Actualizado 12:05 p.m. hora local

Cuba rescatará Parque Nacional La Güira, joya patrimonial

ADALYS PILAR RODRÍGUEZ MIRELES

Perfumada con esencias asiáticas y europeas, la antigua hacienda La Güira recobrará parte de su esplendor tras la restauración de reliquias que la distinguen como una de las joyas de la arquitectura cubana.

Fundido con las serranías de la occidental provincia de Pinar del Río, el emblemático escenario será rescatado parcialmente con la cooperación de instituciones territoriales, aseguró el Director de Patrimonio, Omar Medina, en declaraciones a Prensa Latina.

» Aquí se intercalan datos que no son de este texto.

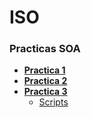 # ISO

### Practicas SOA 
* [**Practica 1**](https://github.com/agusrnfr/ISO/tree/main/PRACTICAS/PRACTICA_1)
* [**Practica 2**](https://github.com/agusrnfr/ISO/tree/main/PRACTICAS/PRACTICA_2)
* [**Practica 3**](https://github.com/agusrnfr/ISO/tree/main/PRACTICAS/PRACTICA_3)  
  - [Scripts](https://github.com/agusrnfr/ISO/tree/main/PRACTICAS/PRACTICA_3/scripts)
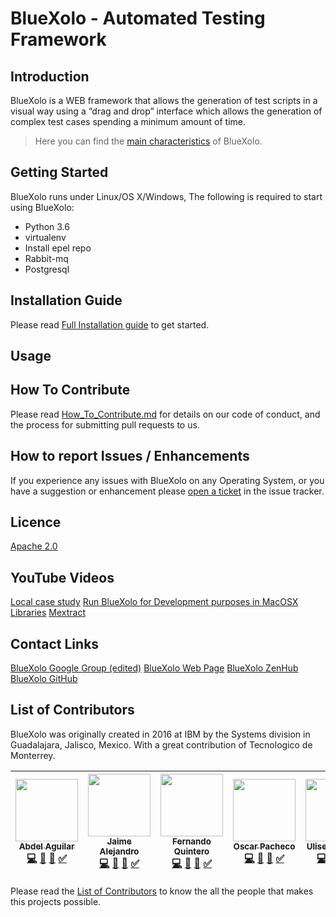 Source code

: # BlueXolo - Automated Testing Framework

## Introduction

BlueXolo is a WEB framework that allows the generation of test scripts in a visual way using a “drag and drop” interface which allows the generation of complex test cases spending a minimum amount of time. 

> Here you can find the [main characteristics](https://github.com/IBM/BlueXolo/blob/master/Main_Characteristics.md) of BlueXolo.

## Getting Started

BlueXolo runs under Linux/OS X/Windows, The following is required to start using BlueXolo:

- Python 3.6
- virtualenv
- Install epel repo
- Rabbit-mq
- Postgresql

## Installation Guide

Please read [Full Installation guide](https://github.com/IBM/BlueXolo/blob/master/INSTALL.md) to get started.

## Usage

## How To Contribute

Please read [How_To_Contribute.md](https://github.com/IBM/BlueXolo/blob/master/How_To_Contribute.md) for details on our code of conduct, and the process for submitting pull requests to us.

## How to report Issues / Enhancements

If you experience any issues with BlueXolo on any Operating System, or you have a suggestion or enhancement please [open a ticket](https://github.com/IBM/BlueXolo/issues/new/choose) in the issue tracker.

## Licence

[Apache 2.0](https://github.com/IBM/BlueXolo/blob/master/LICENSE)

## YouTube Videos

[Local case study](https://www.youtube.com/watch?v=prtLbBrFsIo)
[Run BlueXolo for Development purposes in MacOSX](https://www.youtube.com/watch?v=U9uG7ZFs-Us&t=118s)
[Libraries](https://www.youtube.com/watch?v=ocdulq2vTL4&t=19s)
[Mextract](https://www.youtube.com/watch?v=ReZXMvrFQOw)

## Contact Links

[BlueXolo Google Group (edited)](https://groups.google.com/forum/#!forum/bluexolo/join)
[BlueXolo Web Page](https://ibm.github.io/BlueXolo/)
[BlueXolo ZenHub](https://app.zenhub.com/workspaces/bluexolo-5c09910d4b5806bc2bfb46c4/board)
[BlueXolo GitHub](https://github.com/IBM/BlueXolo)

## List of Contributors

BlueXolo was originally created in 2016 at IBM by the Systems division in Guadalajara, Jalisco, Mexico.
With a great contribution of Tecnologico de Monterrey.

<!-- ALL-CONTRIBUTORS-LIST:START - Do not remove or modify this section -->
<!-- prettier-ignore -->

| [<img src="https://avatars3.githubusercontent.com/u/39574410?s=400&v=4" width="100px;"/><br /><sub><b>Abdel Aguilar</b></sub>](https://github.com/abdelmaster)<br />[💻](https://github.com/IBM/BlueXolo/commits?author=abdelmaster) [📖]() [👀](#review-abdelmaster "Reviewed Pull Requests") [✅]() | [<img src="https://avatars2.githubusercontent.com/u/45430016?s=400&v=4" width="100px;"/><br /><sub><b>Jaime Alejandro</b></sub>](https://github.com/jarryfull)<br />[💻](https://github.com/IBM/BlueXolo/commits?author=jarryfull) [📖]() [👀](#review-jarryfull "Reviewed Pull Requests") [✅]()     | [<img src="https://avatars2.githubusercontent.com/u/12001776?s=400&v=4" width="100px;"/><br /><sub><b>Fernando Quintero</b></sub>](https://github.com/fquinteroa)<br />[💻](https://github.com/IBM/BlueXolo/commits?author=fquinteroa) [📖]() [👀](#review-fquinteroa "Reviewed Pull Requests") [✅]() | [<img src="https://avatars1.githubusercontent.com/u/22551455?s=400&v=4" width="100px;"/><br /><sub><b>Oscar Pacheco</b></sub>](https://github.com/scar86)<br />[💻](https://github.com/IBM/BlueXolo/commits?author=scar86) [📖]() [👀](#review-scar86 "Reviewed Pull Requests") [✅]() | [<img src="https://avatars1.githubusercontent.com/u/952272?s=400&v=4" width="100px;"/><br /><sub><b>Ulises Buendia</b></sub>](https://github.com/ulibn)<br />[💻](https://github.com/IBM/BlueXolo/commits?author=ulibn) [📖]() [👀](#review-ulibn "Reviewed Pull Requests") [✅]() | [<img src="https://avatars2.githubusercontent.com/u/36703047?s=400&v=4" width="100px;"/><br /><sub><b>Arianne Navarro</b></sub>](https://github.com/arinavarro)<br />[💻](https://github.com/IBM/BlueXolo/commits?author=arinavarro) [📖]() [👀](#review-arinavarro "Reviewed Pull Requests") [✅]() | [<img src="https://avatars3.githubusercontent.com/u/31775043?s=400&v=4" width="100px;"/><br /><sub><b>David Anizar</b></sub>](https://github.com/davidanizar)<br />[💻](https://github.com/IBM/BlueXolo/commits?author=davidanizar) [📖]() [👀](#review-davidanizar "Reviewed Pull Requests") [✅]() | [<img src="https://avatars2.githubusercontent.com/u/45462773?s=400&v=4" width="100px;"/><br /><sub><b>Victor Hernández</b></sub>](https://github.com/ivicman)<br />[💻](https://github.com/IBM/BlueXolo/commits?author=ivicman) [📖]() [👀](#review-ivicman "Reviewed Pull Requests") [✅]() | [<img src="https://avatars0.githubusercontent.com/u/46430704?s=400&v=4" width="100px;"/><br /><sub><b>Adolfo Reynoso</b></sub>](https://github.com/capikp)<br />[💻](https://github.com/IBM/BlueXolo/commits?author=capikp) [📖]() [👀](#review-capikp "Reviewed Pull Requests") [✅]() | 
| :---: | :---: | :---: | :---: | :---: | :---: | :---: | :---: | :---: |

<!-- ALL-CONTRIBUTORS-LIST:END -->

Please read the [List of Contributors](https://github.com/IBM/BlueXolo/blob/master/CONTRIBUTORS_LIST.md) to know the all the people that makes this projects possible.
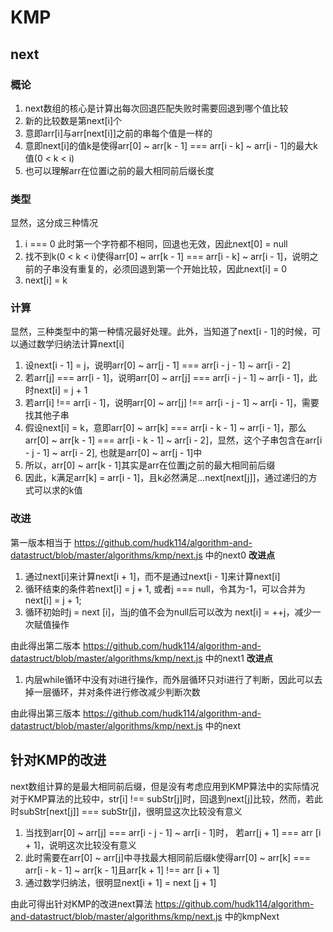 # KMP

## next
### 概论
1. next数组的核心是计算出每次回退匹配失败时需要回退到哪个值比较
1. 新的比较数是第next[i]个
1. 意即arr[i]与arr[next[i]]之前的串每个值是一样的
1. 意即next[i]的值k是使得arr[0] ~ arr[k - 1] === arr[i - k] ~ arr[i - 1]的最大k值(0 < k < i)
1. 也可以理解arr在位置i之前的最大相同前后缀长度

### 类型
显然，这分成三种情况
1. i === 0 此时第一个字符都不相同，回退也无效，因此next[0] = null
1. 找不到k(0 < k < i)使得arr[0] ~ arr[k - 1] === arr[i - k] ~ arr[i - 1]，说明之前的子串没有重复的，必须回退到第一个开始比较，因此next[i] = 0
1. next[i] = k

### 计算
显然，三种类型中的第一种情况最好处理。此外，当知道了next[i - 1]的时候，可以通过数学归纳法计算next[i]
1. 设next[i - 1] = j，说明arr[0] ~ arr[j - 1] === arr[i - j - 1] ~ arr[i - 2]
1. 若arr[j] === arr[i - 1]，说明arr[0] ~ arr[j] === arr[i - j - 1] ~ arr[i - 1]，此时next[i] = j + 1
1. 若arr[i] !== arr[i - 1]，说明arr[0] ~ arr[j] !== arr[i - j - 1] ~ arr[i - 1]，需要找其他子串
1. 假设next[i] = k，意即arr[0] ~ arr[k] === arr[i - k - 1] ~ arr[i - 1]，那么arr[0] ~ arr[k - 1] === arr[i - k - 1] ~ arr[i - 2]，显然，这个子串包含在arr[i - j - 1] ~ arr[i - 2], 也就是arr[0] ~ arr[j - 1]中
1. 所以，arr[0] ~ arr[k - 1]其实是arr在位置j之前的最大相同前后缀
1. 因此，k满足arr[k] = arr[i - 1]，且k必然满足...next[next[j]]，通过递归的方式可以求的k值

### 改进
第一版本相当于 https://github.com/hudk114/algorithm-and-datastruct/blob/master/algorithms/kmp/next.js 中的next0
<b>改进点</b>
1. 通过next[i]来计算next[i + 1]，而不是通过next[i - 1]来计算next[i]
1. 循环结束的条件若next[i] = j + 1, 或者j === null，令其为-1，可以合并为 next[i] = j + 1;
1. 循环初始时j = next [i]，当j的值不会为null后可以改为 next[i] = ++j，减少一次赋值操作

由此得出第二版本 https://github.com/hudk114/algorithm-and-datastruct/blob/master/algorithms/kmp/next.js 中的next1
<b>改进点</b>
1. 内层while循环中没有对i进行操作，而外层循环只对i进行了判断，因此可以去掉一层循环，并对条件进行修改减少判断次数

由此得出第三版本 https://github.com/hudk114/algorithm-and-datastruct/blob/master/algorithms/kmp/next.js 中的next

## 针对KMP的改进
next数组计算的是最大相同前后缀，但是没有考虑应用到KMP算法中的实际情况
对于KMP算法的比较中，str[i] !== subStr[j]时，回退到next[j]比较，然而，若此时subStr[next[j]] === subStr[j]，很明显这次比较没有意义
1. 当找到arr[0] ~ arr[j] === arr[i - j - 1] ~ arr[i - 1]时， 若arr[j + 1] === arr [i + 1]，说明这次比较没有意义
1. 此时需要在arr[0] ~ arr[j]中寻找最大相同前后缀k使得arr[0] ~ arr[k] === arr[i - k - 1] ~ arr[k - 1]且arr[k + 1] !== arr [i + 1]
1. 通过数学归纳法，很明显next[i + 1] = next [j + 1]

由此可得出针对KMP的改进next算法 https://github.com/hudk114/algorithm-and-datastruct/blob/master/algorithms/kmp/next.js 中的kmpNext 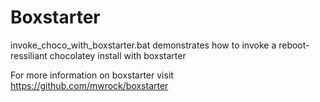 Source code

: # Boxstarter
invoke_choco_with_boxstarter.bat demonstrates how to invoke a reboot-ressiliant chocolatey install with boxstarter

For more information on boxstarter visit https://github.com/mwrock/boxstarter
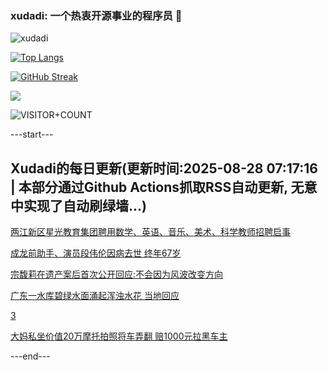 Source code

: ### xudadi: 一个热衷开源事业的程序员 👋

![xudadi](https://github-readme-stats-git-masterorgs-github-readme-stats-team.vercel.app/api?username=xudadi)

[![Top Langs](https://github-readme-stats.vercel.app/api/top-langs/?username=xudadi)](https://github.com/anuraghazra/github-readme-stats)

[![GitHub Streak](https://streak-stats.demolab.com?user=xudadi&locale=zh_Hans)](https://git.io/streak-stats)

![](https://raw.githubusercontent.com/xudadi/xudadi/main/assets/github-contribution-grid-snake.svg)

![VISITOR+COUNT](https://komarev.com/ghpvc/?username=xudadi&label=VISITOR+COUNT)


---start---

## Xudadi的每日更新(更新时间:2025-08-28 07:17:16 | 本部分通过Github Actions抓取RSS自动更新, 无意中实现了自动刷绿墙...)

[两江新区星光教育集团聘用数学、英语、音乐、美术、科学教师招聘启事](https://www.gongkaoleida.com/article/2590645)

[成龙前助手、演员段伟伦因病去世 终年67岁](https://m.163.com/news/article/K80FDNE00514R9OJ.html)

[宗馥莉在遗产案后首次公开回应:不会因为风波改变方向](https://m.163.com/news/article/K7VR70HU05129QAF.html)

[广东一水库碧绿水面涌起浑浊水花 当地回应](https://m.163.com/news/article/K80BAFB4053469LG.html)

[3](https://m.163.com/touch/news/sub/domestic)

[大妈私坐价值20万摩托拍照将车弄翻 赔1000元拉黑车主](https://m.163.com/news/article/K80BAF71053469LG.html)

---end---
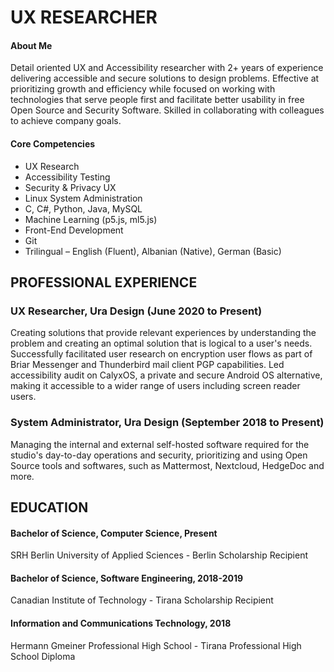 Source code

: # UX RESEARCHER #

#### About Me ####
Detail oriented UX and Accessibility researcher with 2+ years of experience delivering accessible and secure solutions to design problems. Effective at prioritizing growth and efficiency while focused on working with technologies that serve people first and facilitate better usability in free Open Source and Security Software. Skilled in collaborating with colleagues to achieve company goals.
#### Core Competencies ####
* UX Research
* Accessibility Testing
* Security & Privacy UX
* Linux System Administration
* C, C#, Python, Java, MySQL
* Machine Learning (p5.js, ml5.js)
* Front-End Development
* Git
* Trilingual – English (Fluent), Albanian (Native), German (Basic)



## PROFESSIONAL EXPERIENCE ##
### UX Researcher, Ura Design (June 2020 to Present) ###
Creating solutions that provide relevant experiences by understanding the problem and creating an optimal solution that is logical to a user's needs. Successfully facilitated user research on encryption user flows as part of Briar Messenger and Thunderbird mail client PGP capabilities. Led accessibility audit on CalyxOS, a private and secure Android OS alternative, making it accessible to a wider range of users including screen reader users.
### System Administrator, Ura Design (September 2018 to Present) ###
Managing the internal and external self-hosted software required for the studio's day-to-day operations and security, prioritizing and using Open Source tools and softwares, such as Mattermost, Nextcloud, HedgeDoc and more.




## EDUCATION ##
#### Bachelor of Science, Computer Science, Present ####
SRH Berlin University of Applied Sciences - Berlin
Scholarship Recipient

#### Bachelor of Science, Software Engineering, 2018-2019 ####
Canadian Institute of Technology - Tirana
Scholarship Recipient

#### Information and Communications Technology, 2018 ####
Hermann Gmeiner Professional High School - Tirana
Professional High School Diploma


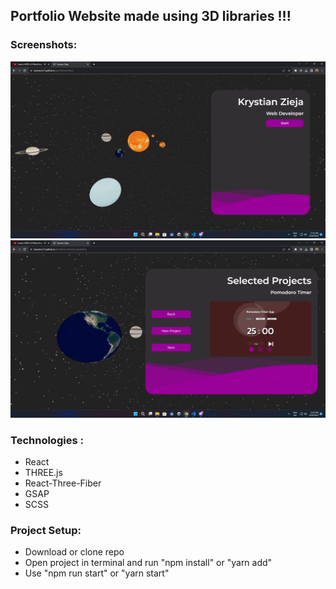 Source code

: <h2>Portfolio Website made using 3D libraries !!!</h2>

<h3>Screenshots:</h3>

<img src="p1.png" alt="screenshot"/>
<br>
<img src="p2.png" alt="screenshot"/>

<style>
    img {
        height : 25%;
    }
</style>

<h3>Technologies :</h3>

<ul>
    <li>React</li>
    <li>THREE.js</li>
    <li>React-Three-Fiber</li>
    <li>GSAP</li>
    <li>SCSS</li>
</ul>

<h3>Project Setup:</h3>

<ul>
    <li>Download or clone repo</li>
    <li>Open project in terminal and run "npm install" or "yarn add"</li>
    <li>Use "npm run start" or "yarn start"</li>
</ul> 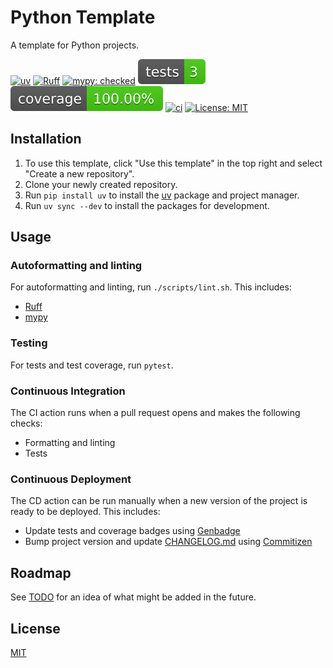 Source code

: # Python Template

A template for Python projects.

[![uv](https://img.shields.io/endpoint?url=https://raw.githubusercontent.com/astral-sh/uv/main/assets/badge/v0.json)](https://github.com/astral-sh/uv)
[![Ruff](https://img.shields.io/endpoint?url=https://raw.githubusercontent.com/astral-sh/ruff/main/assets/badge/v2.json)](https://github.com/astral-sh/ruff)
[![mypy: checked](https://www.mypy-lang.org/static/mypy_badge.svg)](https://mypy-lang.org/)
![Tests Status](./reports/tests/badge.svg?dummy=8484744)
![Coverage Status](./reports/coverage/badge.svg?dummy=8484744)
[![ci](https://github.com/Willlumm/python-template/actions/workflows/ci.yml/badge.svg?branch=main)](https://github.com/Willlumm/python-template/actions/workflows/ci.yml)
[![License: MIT](https://img.shields.io/badge/License-MIT-yellow.svg)](https://opensource.org/licenses/MIT)

## Installation

1. To use this template, click "Use this template" in the top right and select "Create a new repository".
1. Clone your newly created repository.
1. Run `pip install uv` to install the [uv](https://github.com/astral-sh/uv) package and project manager.
1. Run `uv sync --dev` to install the packages for development.

## Usage

### Autoformatting and linting

For autoformatting and linting, run `./scripts/lint.sh`. This includes:
- [Ruff](https://github.com/astral-sh/ruff)
- [mypy](https://github.com/python/mypy)

### Testing

For tests and test coverage, run `pytest`. 

### Continuous Integration

The CI action runs when a pull request opens and makes the following checks:
- Formatting and linting
- Tests

### Continuous Deployment

The CD action can be run manually when a new version of the project is ready to be deployed. This includes:
- Update tests and coverage badges using [Genbadge](https://github.com/smarie/python-genbadge)
- Bump project version and update [CHANGELOG.md]() using [Commitizen](https://github.com/commitizen-tools/commitizen)

## Roadmap

See [TODO](TODO.md) for an idea of what might be added in the future.

## License

[MIT](https://choosealicense.com/licenses/mit/)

El proyecto prevé en una primera etapa la rehabilitación de la portada principal, de estilo medieval, los jardines y el paseo central de la finca, edificada en 1920 por el abogado y diplomático Manuel Cortina, ya fallecido.

Los interiores de la propiedad conforman un conjunto de parques y vergeles diseñados con una mezcla de estilos, en los que predomina la influencia de la cultura japonesa y la nostalgia de muchos de sus artífices, oriundos de la nación del este de Asia.

Realzan los espacios abiertos, elementos decorativos y escultóricos, entre los que sobresalen las figuras esculpidas en mármol de Carrara, bronce y otros materiales, la mayoría de ellos adquiridos en el extranjero.

La presencia del río San Diego en ese paraje fue aprovechada con el propósito de crear un lago artificial utilizado para la pesca, los paseos en bote y otras actividades recreativas.

En su orilla aparecen glorietas, embarcaderos y áreas de estar, integradas armónicamente a la vegetación y al paisaje del entorno montañoso.

Otros de los atractivos de la Güira eran las casas china y japonesa, que atesoraban valiosos objetos oriundos de esos países, la mayor parte de ellos protegidos hoy en museos de Pinar del Río.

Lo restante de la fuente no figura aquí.